Today I'm sitting down with Calgary author Adam Dreece, taking advantage of his exciting new book's release to ask about every aspect of his writing - and some non-writing - life.
You, sir, are a self-publishing success story. Your Yellow
Hoods series sells widely and each book seems more popular than the last, both
with children and with adults. When you leapt into this venture, what surprised
you? Did you expect to keep on doing it, and did you expect you’d gain so much
recognition so fast?
Um… you can’t see me blushing, right? Good. Thanks for that
lead-in.
When I wrote my first book, Along Came a Wolf, I honestly didn’t expect it to find an audience.
I’ve been a misfit in so many areas of life, from school to today, that I
honestly was prepared to learn whatever I could from how things went with Along
Came a Wolf, and use it to make me stronger going forward. When it found an
audience and started to sell (even with the original cover), I was surprised.
The success of the second book was what really took me by surprise. Did I
really write something that was appealing to people? Were they actually seeing
how it was written on multiple levels and… and liking it? Really?

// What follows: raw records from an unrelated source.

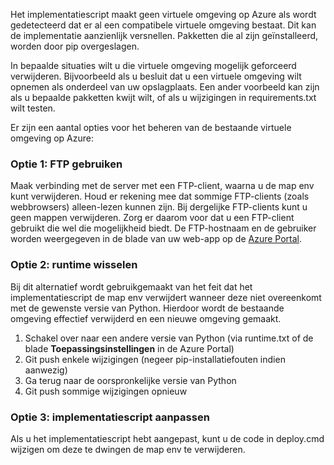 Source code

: Het implementatiescript maakt geen virtuele omgeving op Azure als wordt gedetecteerd dat er al een compatibele virtuele omgeving bestaat.  Dit kan de implementatie aanzienlijk versnellen.  Pakketten die al zijn geïnstalleerd, worden door pip overgeslagen.

In bepaalde situaties wilt u die virtuele omgeving mogelijk geforceerd verwijderen.  Bijvoorbeeld als u besluit dat u een virtuele omgeving wilt opnemen als onderdeel van uw opslagplaats.  Een ander voorbeeld kan zijn als u bepaalde pakketten kwijt wilt, of als u wijzigingen in requirements.txt wilt testen.

Er zijn een aantal opties voor het beheren van de bestaande virtuele omgeving op Azure:

### <a name="option-1-use-ftp"></a>Optie 1: FTP gebruiken
Maak verbinding met de server met een FTP-client, waarna u de map env kunt verwijderen.  Houd er rekening mee dat sommige FTP-clients (zoals webbrowsers) alleen-lezen kunnen zijn. Bij dergelijke FTP-clients kunt u geen mappen verwijderen. Zorg er daarom voor dat u een FTP-client gebruikt die wel die mogelijkheid biedt.  De FTP-hostnaam en de gebruiker worden weergegeven in de blade van uw web-app op de [Azure Portal](https://portal.azure.com).

### <a name="option-2-toggle-runtime"></a>Optie 2: runtime wisselen
Bij dit alternatief wordt gebruikgemaakt van het feit dat het implementatiescript de map env verwijdert wanneer deze niet overeenkomt met de gewenste versie van Python.  Hierdoor wordt de bestaande omgeving effectief verwijderd en een nieuwe omgeving gemaakt.

1. Schakel over naar een andere versie van Python (via runtime.txt of de blade **Toepassingsinstellingen** in de Azure Portal)
2. Git push enkele wijzigingen (negeer pip-installatiefouten indien aanwezig)
3. Ga terug naar de oorspronkelijke versie van Python
4. Git push sommige wijzigingen opnieuw

### <a name="option-3-customize-deployment-script"></a>Optie 3: implementatiescript aanpassen
Als u het implementatiescript hebt aangepast, kunt u de code in deploy.cmd wijzigen om deze te dwingen de map env te verwijderen.

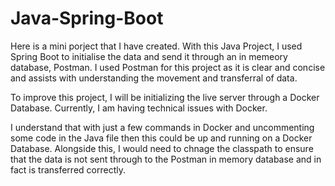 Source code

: # Java-Spring-Boot
Here is a mini porject that I have created. With this Java Project, I used Spring Boot to initialise the data and send it through an in memeory database, Postman.
I used Postman for this project as it is clear and concise and assists with understanding the movement and transferral of data.

To improve this project, I will be initializing the live server through a Docker Database. Currently, I am having technical issues with Docker. 

I understand that with just a few commands in Docker and uncommenting some code in the Java file then this could be up and running on a Docker Database. Alongside this, I would need to chnage the classpath to ensure that the data is not sent through to the Postman in memory database and in fact is transferred correctly.
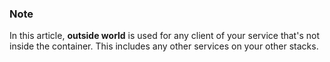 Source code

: <!-- usedin: [ _legacy_docker/getting-started/service-networking.md, _maestro/getting-started/service-networking.md, _skycap/getting-started/service-networking.md] -->


### Note

In this article, **outside world** is used for any client of your service that's not inside the container. This includes any other services on your other stacks.




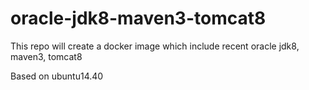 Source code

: # oracle-jdk8-maven3-tomcat8

This repo will create a docker image which include recent oracle jdk8, maven3, tomcat8

Based on ubuntu14.40
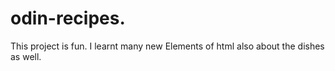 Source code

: # odin-recipes.

 This project is fun.
 I learnt many new Elements of html also about the dishes as well. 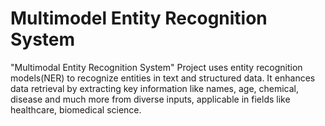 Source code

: # Multimodel Entity Recognition System
"Multimodal Entity Recognition System" Project uses entity recognition models(NER) to recognize entities in text and structured data. It enhances data retrieval by extracting key information like names, age, chemical, disease and much more from diverse inputs, applicable in fields like healthcare, biomedical science.


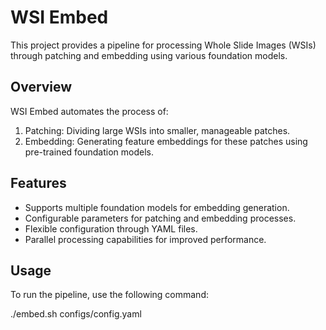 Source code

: # WSI Embed

This project provides a pipeline for processing Whole Slide Images (WSIs) through patching and embedding using various foundation models.

## Overview

WSI Embed automates the process of:
1. Patching: Dividing large WSIs into smaller, manageable patches.
2. Embedding: Generating feature embeddings for these patches using pre-trained foundation models.

## Features

- Supports multiple foundation models for embedding generation.
- Configurable parameters for patching and embedding processes.
- Flexible configuration through YAML files.
- Parallel processing capabilities for improved performance.

## Usage

To run the pipeline, use the following command:

./embed.sh configs/config.yaml
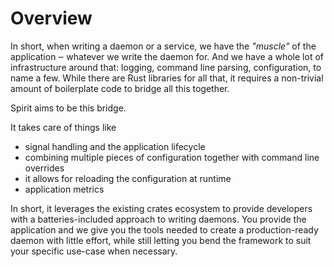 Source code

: # Overview

In short, when writing a daemon or a service, we have the *"muscle"* of the
application ‒ whatever we write the daemon for. And we have a whole lot of
infrastructure around that: logging, command line parsing, configuration, to
name a few. While there are Rust libraries for all that, it requires a
non-trivial amount of boilerplate code to bridge all this together.

Spirit aims to be this bridge. 

It takes care of things like

- signal handling and the application lifecycle
- combining multiple pieces of configuration together with command line
  overrides
- it allows for reloading the configuration at runtime
- application metrics

In short, it leverages the existing crates ecosystem to provide developers
with a batteries-included approach to writing daemons. You provide the
application and we give you the tools needed to create a production-ready
daemon with little effort, while still letting you bend the framework
to suit your specific use-case when necessary.

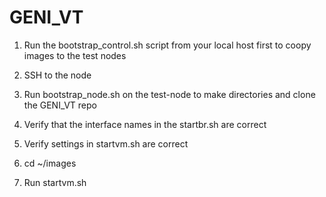 # GENI_VT
1) Run the bootstrap_control.sh script from your local host first to coopy images to the test nodes

2) SSH to the node

3) Run bootstrap_node.sh on the test-node to make directories and clone the GENI_VT repo

4) Verify that the interface names in the startbr.sh are correct

5) Verify settings in startvm.sh are correct

6) cd ~/images

7) Run startvm.sh


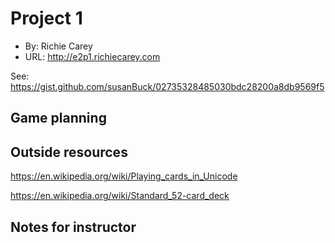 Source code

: # Project 1
+ By: Richie Carey
+ URL: <http://e2p1.richiecarey.com>

See: https://gist.github.com/susanBuck/02735328485030bdc28200a8db9569f5

## Game planning

## Outside resources

https://en.wikipedia.org/wiki/Playing_cards_in_Unicode

https://en.wikipedia.org/wiki/Standard_52-card_deck


## Notes for instructor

Like many (most? all?) writers, I’m haunted by doubt. But every time I start thinking what I’ve written isn’t any good, whenever I think I might have hit the end of my road, my fans seem to show up and punch that doubt off my shoulder. There’s nothing like being at a comic-con event, standing behind your table, when someone shows up saying, “I love all of your books. What do you have new? I don’t care how different it is, I want it.” And the next day, when you see them and wonder if maybe now you’ve lost them as a fan, they come over and say, “I’m 5 chapters in. This is brilliant.” Man, that refuels the confidence tanks tons.
Talk to me about the ways self-published authors help or
hinder themselves in the marketplace. How many mistakes did you make in your
early efforts and how have you fixed them?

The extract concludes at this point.